═══ Data records ═══

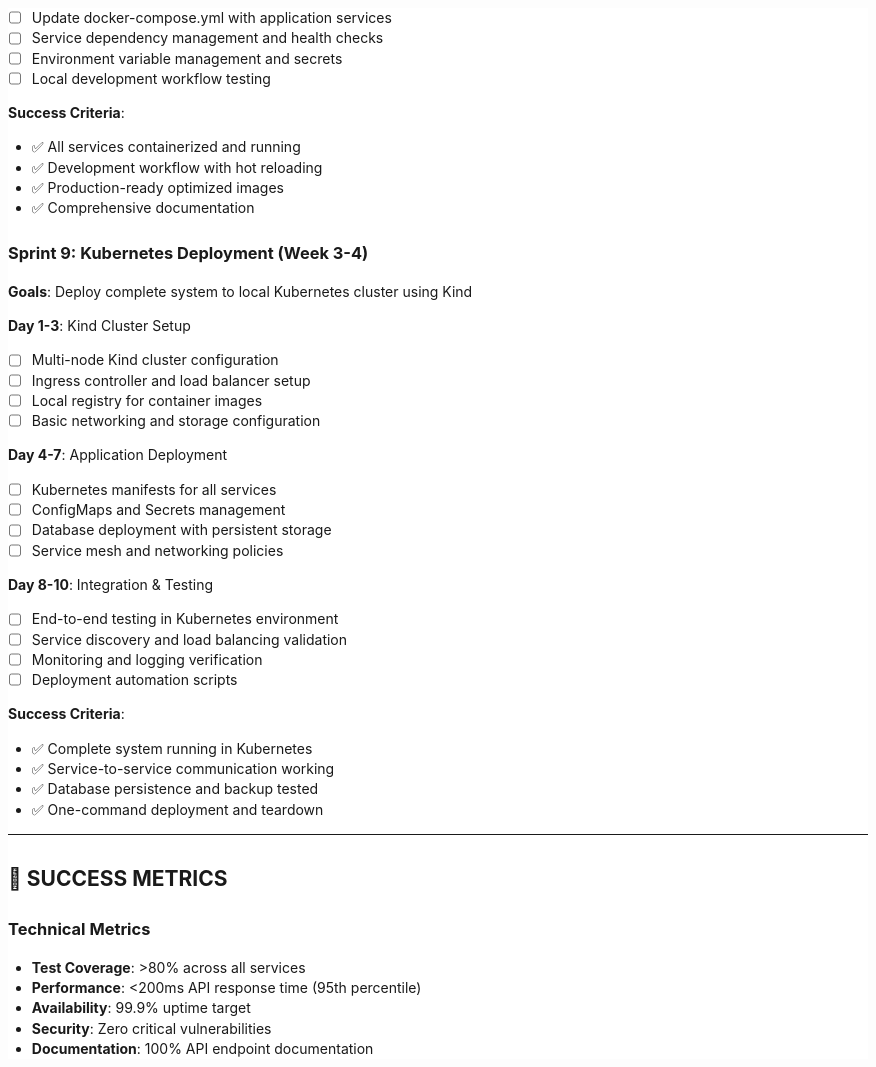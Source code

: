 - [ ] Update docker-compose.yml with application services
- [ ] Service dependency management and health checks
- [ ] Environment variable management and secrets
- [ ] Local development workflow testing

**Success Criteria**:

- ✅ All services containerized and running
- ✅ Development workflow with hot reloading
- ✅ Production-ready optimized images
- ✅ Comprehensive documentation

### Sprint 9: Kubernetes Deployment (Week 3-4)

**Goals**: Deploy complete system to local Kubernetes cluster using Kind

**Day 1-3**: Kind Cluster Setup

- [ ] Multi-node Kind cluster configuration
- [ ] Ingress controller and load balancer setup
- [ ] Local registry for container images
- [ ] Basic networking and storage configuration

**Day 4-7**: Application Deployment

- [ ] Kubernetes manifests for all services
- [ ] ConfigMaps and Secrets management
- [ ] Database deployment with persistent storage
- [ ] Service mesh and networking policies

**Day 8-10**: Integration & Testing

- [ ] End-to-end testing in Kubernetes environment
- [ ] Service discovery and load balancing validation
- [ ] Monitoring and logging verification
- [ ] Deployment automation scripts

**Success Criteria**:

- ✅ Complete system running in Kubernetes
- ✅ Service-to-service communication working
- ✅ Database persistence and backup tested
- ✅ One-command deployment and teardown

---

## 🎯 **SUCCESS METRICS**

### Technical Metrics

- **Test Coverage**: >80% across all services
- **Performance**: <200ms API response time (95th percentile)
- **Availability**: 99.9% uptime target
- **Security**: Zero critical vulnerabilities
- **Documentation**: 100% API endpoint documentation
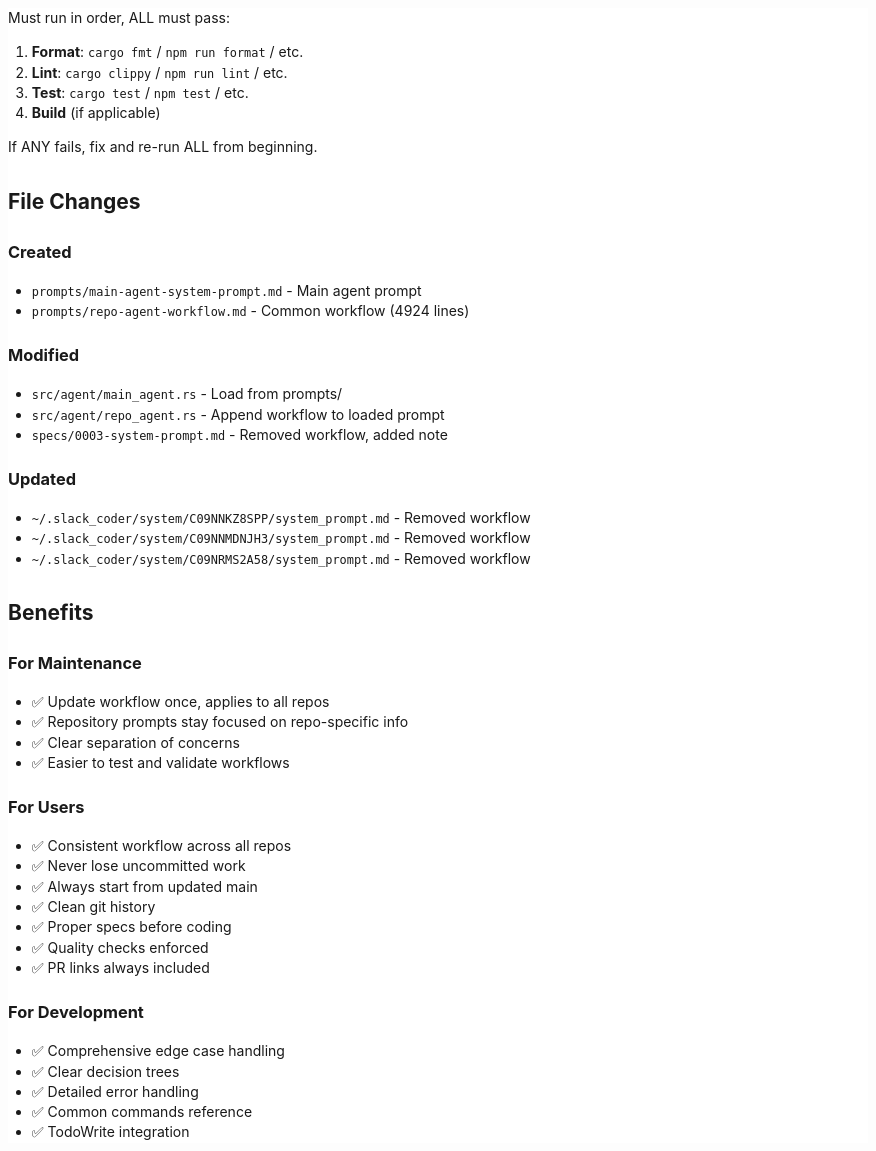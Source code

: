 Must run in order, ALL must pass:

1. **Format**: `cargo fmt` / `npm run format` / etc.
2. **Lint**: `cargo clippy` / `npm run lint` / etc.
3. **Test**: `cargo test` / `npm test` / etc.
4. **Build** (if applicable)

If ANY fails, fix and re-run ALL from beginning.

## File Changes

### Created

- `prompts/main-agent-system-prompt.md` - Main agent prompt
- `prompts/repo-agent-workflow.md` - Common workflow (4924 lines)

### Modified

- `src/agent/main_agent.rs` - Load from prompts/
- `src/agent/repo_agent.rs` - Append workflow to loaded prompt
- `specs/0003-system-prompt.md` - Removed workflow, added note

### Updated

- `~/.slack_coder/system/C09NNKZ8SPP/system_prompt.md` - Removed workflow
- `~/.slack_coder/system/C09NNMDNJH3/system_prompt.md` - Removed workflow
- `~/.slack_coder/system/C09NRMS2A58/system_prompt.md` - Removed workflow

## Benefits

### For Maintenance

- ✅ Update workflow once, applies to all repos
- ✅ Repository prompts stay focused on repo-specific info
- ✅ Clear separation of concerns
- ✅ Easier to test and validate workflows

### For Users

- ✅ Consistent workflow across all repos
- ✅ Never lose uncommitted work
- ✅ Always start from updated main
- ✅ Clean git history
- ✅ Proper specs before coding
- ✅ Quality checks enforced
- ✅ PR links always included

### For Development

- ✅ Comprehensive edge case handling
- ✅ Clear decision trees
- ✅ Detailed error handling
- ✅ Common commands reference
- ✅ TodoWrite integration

═══
═══ Data records ═══

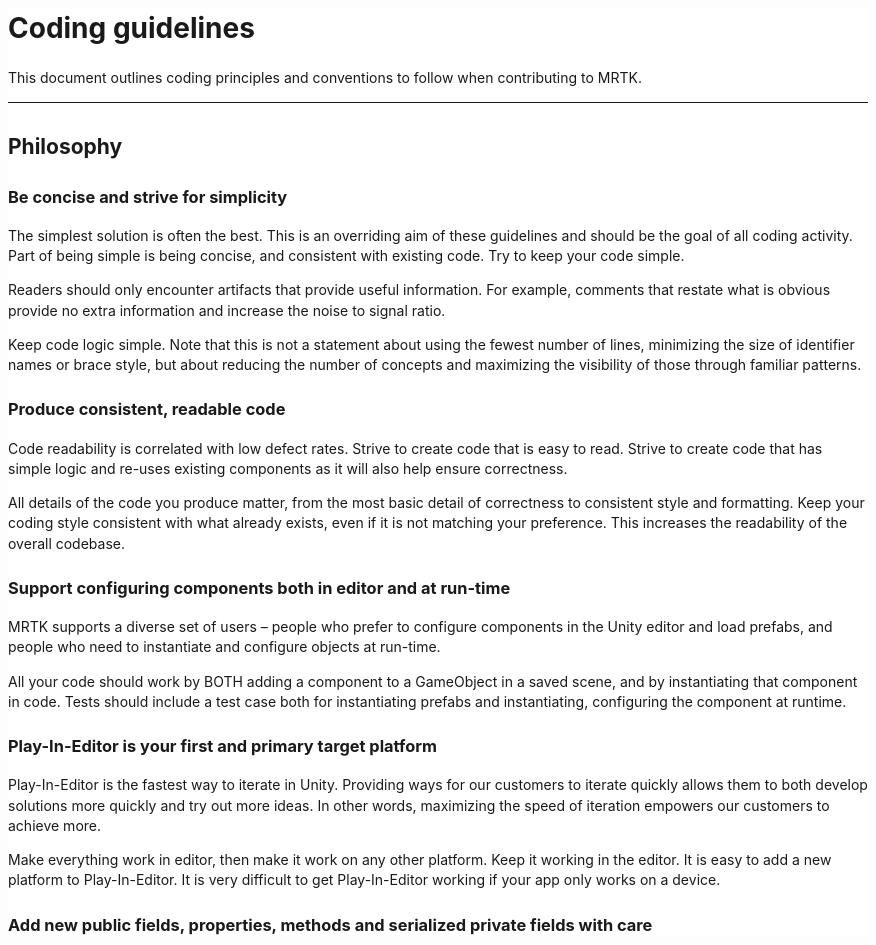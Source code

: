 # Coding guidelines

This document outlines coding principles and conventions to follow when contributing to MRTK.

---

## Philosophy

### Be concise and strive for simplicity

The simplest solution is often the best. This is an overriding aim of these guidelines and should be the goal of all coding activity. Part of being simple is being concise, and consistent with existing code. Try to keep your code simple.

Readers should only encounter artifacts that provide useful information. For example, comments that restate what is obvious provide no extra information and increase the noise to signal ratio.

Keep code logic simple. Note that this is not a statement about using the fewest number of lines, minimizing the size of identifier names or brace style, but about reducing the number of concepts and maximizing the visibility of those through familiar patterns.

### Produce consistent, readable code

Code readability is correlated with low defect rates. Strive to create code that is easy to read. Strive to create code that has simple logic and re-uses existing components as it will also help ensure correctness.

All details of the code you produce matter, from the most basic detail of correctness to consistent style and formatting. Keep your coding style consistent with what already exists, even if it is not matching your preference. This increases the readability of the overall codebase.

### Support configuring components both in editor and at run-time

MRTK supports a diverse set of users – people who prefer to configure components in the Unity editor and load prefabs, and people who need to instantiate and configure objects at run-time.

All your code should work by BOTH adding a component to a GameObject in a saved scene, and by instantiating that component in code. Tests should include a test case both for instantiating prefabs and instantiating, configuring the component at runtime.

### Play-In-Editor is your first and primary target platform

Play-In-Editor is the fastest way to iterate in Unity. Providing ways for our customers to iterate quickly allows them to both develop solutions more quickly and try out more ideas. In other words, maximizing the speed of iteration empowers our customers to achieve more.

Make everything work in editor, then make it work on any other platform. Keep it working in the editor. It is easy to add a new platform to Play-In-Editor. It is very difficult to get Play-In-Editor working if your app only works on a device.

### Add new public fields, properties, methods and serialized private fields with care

═══
═══ Data records ═══

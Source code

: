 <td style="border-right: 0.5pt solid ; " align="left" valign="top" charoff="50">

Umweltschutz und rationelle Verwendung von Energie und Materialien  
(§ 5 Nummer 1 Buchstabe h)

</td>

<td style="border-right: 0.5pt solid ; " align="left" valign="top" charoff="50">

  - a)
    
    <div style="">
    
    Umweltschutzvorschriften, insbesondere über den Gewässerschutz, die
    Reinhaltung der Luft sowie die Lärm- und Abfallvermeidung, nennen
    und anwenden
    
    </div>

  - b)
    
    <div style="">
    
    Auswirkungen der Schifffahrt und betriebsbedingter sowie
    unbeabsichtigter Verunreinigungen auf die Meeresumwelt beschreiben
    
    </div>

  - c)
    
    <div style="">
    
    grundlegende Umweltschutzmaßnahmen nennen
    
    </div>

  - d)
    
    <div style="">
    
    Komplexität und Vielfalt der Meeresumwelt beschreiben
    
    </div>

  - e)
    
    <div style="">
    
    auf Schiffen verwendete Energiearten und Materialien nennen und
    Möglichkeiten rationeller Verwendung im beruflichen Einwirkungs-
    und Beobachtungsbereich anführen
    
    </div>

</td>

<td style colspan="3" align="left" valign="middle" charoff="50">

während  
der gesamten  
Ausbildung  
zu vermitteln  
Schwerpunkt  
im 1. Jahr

═══

**Activity**
Within the material above, find the part that opens with the line containing "- **Performance**: <200ms" and closes with the line containing "### Updated", and reproduce it exactly without the pictures.

**Answer to this exercise**
- **Performance**: <200ms API response time (95th percentile)
- **Availability**: 99.9% uptime target
- **Security**: Zero critical vulnerabilities
- **Documentation**: 100% API endpoint documentation
Source code

: Must run in order, ALL must pass:

1. **Format**: `cargo fmt` / `npm run format` / etc.
2. **Lint**: `cargo clippy` / `npm run lint` / etc.
3. **Test**: `cargo test` / `npm test` / etc.
4. **Build** (if applicable)

If ANY fails, fix and re-run ALL from beginning.

## File Changes

### Created

- `prompts/main-agent-system-prompt.md` - Main agent prompt
- `prompts/repo-agent-workflow.md` - Common workflow (4924 lines)

### Modified

- `src/agent/main_agent.rs` - Load from prompts/
- `src/agent/repo_agent.rs` - Append workflow to loaded prompt
- `specs/0003-system-prompt.md` - Removed workflow, added note

### Updated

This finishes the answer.